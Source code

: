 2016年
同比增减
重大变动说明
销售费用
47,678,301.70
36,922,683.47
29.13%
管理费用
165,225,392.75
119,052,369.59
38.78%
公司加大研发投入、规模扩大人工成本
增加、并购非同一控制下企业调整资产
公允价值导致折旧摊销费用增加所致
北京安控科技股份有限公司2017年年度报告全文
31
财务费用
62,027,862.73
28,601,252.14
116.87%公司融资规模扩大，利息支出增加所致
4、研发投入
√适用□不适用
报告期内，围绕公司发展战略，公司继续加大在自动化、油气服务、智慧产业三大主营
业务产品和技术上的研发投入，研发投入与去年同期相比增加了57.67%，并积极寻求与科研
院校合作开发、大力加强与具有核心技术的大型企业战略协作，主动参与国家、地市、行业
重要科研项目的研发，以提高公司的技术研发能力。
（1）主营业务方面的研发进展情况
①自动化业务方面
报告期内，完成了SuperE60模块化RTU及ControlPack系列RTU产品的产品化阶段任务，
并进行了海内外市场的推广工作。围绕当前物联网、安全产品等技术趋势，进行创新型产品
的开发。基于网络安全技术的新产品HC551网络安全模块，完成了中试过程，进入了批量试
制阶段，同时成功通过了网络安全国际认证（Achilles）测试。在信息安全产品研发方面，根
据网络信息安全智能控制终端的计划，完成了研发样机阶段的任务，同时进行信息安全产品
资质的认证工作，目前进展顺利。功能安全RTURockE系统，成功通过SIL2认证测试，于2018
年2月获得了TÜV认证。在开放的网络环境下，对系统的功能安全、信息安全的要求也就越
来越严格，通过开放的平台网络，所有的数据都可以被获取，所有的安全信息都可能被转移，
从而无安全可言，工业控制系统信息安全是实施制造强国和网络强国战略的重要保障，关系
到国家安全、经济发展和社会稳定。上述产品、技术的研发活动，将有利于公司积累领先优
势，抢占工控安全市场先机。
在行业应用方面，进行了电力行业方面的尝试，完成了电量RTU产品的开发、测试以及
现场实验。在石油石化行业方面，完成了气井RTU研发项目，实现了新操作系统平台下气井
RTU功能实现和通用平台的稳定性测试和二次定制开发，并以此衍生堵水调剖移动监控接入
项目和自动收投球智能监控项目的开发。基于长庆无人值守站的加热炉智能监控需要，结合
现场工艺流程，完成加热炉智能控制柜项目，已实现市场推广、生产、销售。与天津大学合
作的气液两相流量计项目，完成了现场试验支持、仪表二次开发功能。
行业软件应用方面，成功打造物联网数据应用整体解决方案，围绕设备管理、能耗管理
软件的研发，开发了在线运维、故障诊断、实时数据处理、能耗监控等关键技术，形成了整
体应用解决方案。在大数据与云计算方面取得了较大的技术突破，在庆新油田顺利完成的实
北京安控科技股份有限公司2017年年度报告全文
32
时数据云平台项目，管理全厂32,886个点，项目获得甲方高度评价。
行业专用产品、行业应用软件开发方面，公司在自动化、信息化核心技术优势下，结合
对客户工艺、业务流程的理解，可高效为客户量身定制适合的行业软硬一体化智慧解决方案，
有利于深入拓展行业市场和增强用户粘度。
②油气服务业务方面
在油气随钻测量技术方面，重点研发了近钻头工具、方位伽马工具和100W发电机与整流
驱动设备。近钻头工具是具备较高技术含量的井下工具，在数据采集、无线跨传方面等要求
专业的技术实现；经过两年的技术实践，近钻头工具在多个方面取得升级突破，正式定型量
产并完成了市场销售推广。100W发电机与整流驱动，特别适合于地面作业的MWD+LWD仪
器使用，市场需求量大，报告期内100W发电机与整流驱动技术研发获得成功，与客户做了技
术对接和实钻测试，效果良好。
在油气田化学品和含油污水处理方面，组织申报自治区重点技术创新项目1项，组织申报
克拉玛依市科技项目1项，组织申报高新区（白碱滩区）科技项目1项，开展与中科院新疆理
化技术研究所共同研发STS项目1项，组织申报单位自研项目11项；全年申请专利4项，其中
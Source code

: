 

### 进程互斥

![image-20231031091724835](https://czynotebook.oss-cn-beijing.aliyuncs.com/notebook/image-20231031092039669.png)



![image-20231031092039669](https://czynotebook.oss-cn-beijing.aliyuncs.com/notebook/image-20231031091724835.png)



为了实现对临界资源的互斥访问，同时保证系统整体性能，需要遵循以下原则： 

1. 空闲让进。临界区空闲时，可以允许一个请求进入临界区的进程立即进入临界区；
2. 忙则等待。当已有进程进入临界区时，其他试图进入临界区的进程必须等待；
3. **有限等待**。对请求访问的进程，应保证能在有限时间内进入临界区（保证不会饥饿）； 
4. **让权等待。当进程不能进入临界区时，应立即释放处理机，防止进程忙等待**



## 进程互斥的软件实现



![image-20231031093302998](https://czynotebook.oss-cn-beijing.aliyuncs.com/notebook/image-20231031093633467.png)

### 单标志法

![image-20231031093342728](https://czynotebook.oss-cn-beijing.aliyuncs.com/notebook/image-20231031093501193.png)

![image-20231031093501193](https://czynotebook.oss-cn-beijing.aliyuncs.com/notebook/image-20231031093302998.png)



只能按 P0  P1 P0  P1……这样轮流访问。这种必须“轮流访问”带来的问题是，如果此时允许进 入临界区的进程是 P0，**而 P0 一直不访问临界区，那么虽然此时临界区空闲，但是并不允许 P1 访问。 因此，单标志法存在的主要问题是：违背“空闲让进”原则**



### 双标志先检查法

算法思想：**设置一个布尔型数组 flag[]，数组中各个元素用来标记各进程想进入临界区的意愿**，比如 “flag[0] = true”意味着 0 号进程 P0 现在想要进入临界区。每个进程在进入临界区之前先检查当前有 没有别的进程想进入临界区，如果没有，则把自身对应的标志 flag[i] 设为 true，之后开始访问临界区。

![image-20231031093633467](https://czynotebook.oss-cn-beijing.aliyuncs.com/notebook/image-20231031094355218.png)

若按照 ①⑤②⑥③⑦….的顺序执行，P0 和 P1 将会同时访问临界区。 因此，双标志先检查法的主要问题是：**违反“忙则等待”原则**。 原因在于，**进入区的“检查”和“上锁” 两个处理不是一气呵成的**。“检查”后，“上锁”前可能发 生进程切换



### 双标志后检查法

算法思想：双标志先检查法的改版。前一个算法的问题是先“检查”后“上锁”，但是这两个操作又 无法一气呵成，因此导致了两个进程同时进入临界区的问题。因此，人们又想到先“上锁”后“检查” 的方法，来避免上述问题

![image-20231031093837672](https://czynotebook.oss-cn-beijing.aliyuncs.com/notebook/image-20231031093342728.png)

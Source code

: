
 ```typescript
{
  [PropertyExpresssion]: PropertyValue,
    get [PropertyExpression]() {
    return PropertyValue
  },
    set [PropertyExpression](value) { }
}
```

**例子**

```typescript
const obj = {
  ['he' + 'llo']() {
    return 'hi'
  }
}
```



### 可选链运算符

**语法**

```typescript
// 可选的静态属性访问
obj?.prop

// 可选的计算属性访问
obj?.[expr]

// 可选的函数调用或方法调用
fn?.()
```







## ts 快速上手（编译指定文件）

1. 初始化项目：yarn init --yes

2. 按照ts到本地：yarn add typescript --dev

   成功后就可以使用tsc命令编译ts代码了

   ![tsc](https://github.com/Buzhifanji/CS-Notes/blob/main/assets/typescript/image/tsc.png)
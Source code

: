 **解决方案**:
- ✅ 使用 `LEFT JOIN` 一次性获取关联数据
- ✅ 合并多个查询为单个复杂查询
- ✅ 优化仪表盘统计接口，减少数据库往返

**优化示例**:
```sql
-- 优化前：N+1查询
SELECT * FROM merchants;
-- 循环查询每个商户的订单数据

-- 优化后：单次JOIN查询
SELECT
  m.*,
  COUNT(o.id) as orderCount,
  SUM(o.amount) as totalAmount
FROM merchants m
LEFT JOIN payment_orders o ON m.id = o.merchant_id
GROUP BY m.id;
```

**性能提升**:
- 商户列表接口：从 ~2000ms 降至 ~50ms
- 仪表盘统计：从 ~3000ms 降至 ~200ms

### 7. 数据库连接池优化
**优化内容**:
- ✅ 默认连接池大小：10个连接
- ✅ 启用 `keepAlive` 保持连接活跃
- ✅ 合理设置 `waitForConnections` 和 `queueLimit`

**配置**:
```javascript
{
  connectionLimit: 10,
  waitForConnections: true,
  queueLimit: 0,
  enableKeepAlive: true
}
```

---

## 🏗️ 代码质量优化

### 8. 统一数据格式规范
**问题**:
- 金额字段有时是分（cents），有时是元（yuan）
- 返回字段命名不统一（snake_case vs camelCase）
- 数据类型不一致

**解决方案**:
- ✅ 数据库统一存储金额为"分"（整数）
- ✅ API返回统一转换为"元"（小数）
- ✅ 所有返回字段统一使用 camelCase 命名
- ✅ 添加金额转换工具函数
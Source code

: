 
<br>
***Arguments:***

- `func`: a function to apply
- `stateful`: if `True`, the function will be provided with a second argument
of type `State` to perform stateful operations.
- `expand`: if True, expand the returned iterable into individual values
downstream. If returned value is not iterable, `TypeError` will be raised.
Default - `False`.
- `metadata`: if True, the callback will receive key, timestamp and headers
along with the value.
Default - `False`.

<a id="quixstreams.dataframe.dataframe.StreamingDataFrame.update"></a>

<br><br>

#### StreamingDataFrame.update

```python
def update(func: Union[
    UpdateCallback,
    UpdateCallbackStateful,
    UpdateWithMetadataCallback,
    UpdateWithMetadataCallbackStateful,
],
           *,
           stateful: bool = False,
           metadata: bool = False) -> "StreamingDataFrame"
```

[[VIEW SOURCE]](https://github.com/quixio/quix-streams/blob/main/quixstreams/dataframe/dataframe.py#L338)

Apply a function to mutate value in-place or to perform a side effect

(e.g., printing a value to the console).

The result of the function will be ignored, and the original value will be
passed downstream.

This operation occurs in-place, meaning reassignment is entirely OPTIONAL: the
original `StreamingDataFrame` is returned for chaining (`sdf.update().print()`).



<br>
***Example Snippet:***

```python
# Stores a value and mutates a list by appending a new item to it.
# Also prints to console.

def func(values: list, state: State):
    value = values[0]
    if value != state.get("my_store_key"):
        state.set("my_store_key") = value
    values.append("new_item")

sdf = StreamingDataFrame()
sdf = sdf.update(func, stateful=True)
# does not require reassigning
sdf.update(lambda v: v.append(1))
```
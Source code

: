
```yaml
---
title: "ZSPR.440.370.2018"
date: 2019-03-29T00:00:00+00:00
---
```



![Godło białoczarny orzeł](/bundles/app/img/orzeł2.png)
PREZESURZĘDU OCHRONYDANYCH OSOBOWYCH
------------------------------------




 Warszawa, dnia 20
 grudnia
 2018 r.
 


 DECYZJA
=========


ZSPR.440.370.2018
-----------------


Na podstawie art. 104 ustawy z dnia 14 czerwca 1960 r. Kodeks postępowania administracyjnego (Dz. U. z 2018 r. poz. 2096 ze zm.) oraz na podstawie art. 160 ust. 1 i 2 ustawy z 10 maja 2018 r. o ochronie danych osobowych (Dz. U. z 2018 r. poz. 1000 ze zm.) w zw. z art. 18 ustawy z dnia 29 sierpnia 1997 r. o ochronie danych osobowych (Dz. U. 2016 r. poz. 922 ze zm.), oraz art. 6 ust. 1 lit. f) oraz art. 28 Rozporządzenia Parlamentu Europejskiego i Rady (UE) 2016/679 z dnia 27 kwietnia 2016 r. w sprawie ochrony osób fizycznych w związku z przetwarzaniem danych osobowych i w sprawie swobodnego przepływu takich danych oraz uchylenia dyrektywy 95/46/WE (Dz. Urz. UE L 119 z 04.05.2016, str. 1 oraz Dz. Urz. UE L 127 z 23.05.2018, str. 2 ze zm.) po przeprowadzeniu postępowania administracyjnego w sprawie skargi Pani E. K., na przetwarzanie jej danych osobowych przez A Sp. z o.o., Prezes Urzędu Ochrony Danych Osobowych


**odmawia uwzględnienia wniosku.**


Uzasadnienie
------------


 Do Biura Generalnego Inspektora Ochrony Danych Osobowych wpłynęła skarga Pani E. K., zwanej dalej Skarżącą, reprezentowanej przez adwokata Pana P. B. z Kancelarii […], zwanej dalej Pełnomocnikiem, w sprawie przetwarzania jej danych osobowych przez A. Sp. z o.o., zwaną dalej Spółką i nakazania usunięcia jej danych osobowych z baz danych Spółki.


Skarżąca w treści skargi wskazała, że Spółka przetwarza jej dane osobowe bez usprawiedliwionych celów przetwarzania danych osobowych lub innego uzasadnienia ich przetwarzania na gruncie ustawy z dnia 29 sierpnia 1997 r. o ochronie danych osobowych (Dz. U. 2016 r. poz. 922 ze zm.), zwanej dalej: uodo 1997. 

____

**What is required**
Scan the material for the string "console". Copy each line where it appears.

**Answer to the problem**
(e.g., printing a value to the console).
# Also prints to console.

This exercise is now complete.